ETL is Dead
Why the shift from human-operated to agent-operated data warehouses demands a new architecture
More ETL pipelines will run in 2027 than in any year in history. AI will generate more extraction jobs, more transformation logic, and more loading routines than any team of data engineers could write by hand. The volume of ETL will explode.
And ETL is still dead.
Not dead the way Latin is dead — no one speaks it. Dead, the way landlines are dead — they still work, millions exist, but nobody builds their communication strategy around one. ETL is dead as the defining work of data engineering. Dead as the thing we hire for, build careers around, and organize teams to do. The pipelines keep running. The professional identity built around them does not survive.
The Warehouse Was Always a Metaphor. Now the Metaphor Is Breaking.
We literally called it a data warehouse. And that wasn’t just naming — we replicated the entire physical warehouse operating model into the digital world. Racks became tables. Inventory management became catalogs. Forklifts became ETL pipelines. Floor workers became data engineers. Shift supervisors became analytics leads.

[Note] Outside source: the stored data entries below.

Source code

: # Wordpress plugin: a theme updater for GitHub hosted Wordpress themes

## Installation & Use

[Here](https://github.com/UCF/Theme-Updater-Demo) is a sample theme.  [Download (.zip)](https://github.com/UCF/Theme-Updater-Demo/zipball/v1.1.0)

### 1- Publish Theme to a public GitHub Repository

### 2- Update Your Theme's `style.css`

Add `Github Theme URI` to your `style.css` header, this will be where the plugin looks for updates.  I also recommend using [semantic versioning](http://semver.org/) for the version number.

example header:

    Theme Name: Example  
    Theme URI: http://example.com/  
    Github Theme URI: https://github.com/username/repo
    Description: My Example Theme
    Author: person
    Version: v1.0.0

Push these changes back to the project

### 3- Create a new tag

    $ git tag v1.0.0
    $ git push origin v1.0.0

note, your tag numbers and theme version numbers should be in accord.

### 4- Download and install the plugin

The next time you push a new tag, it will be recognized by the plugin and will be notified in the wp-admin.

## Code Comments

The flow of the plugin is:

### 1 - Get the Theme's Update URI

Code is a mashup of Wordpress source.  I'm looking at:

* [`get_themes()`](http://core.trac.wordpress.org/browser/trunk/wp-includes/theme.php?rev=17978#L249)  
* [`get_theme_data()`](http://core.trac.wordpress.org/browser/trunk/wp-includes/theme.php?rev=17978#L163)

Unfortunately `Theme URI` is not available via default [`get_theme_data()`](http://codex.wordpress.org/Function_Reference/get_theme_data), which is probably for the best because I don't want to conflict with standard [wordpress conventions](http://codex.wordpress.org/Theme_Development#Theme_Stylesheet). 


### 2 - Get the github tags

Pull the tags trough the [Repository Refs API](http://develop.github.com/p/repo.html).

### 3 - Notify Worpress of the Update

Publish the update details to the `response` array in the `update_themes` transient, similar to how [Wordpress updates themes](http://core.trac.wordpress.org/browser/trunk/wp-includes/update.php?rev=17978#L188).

Every technique we built — star schemas, slowly changing dimensions, medallion architectures, conformed dimensions — served the same purpose as aisle markers and shelf labels in a physical warehouse: help a human walk in, find what they need, and carry it out.
Data modeling organizes information so humans can discover it. Data catalogs provided wayfinding to help humans navigate them. The medallion architecture created a pick-pack-ship assembly line where humans inspected and validated data at each station. Naming conventions — fact_orders, dim_customers — acted as signage so humans could read the shelves at a glance.
Every design decision is optimized for human cognition. And then the operator changed.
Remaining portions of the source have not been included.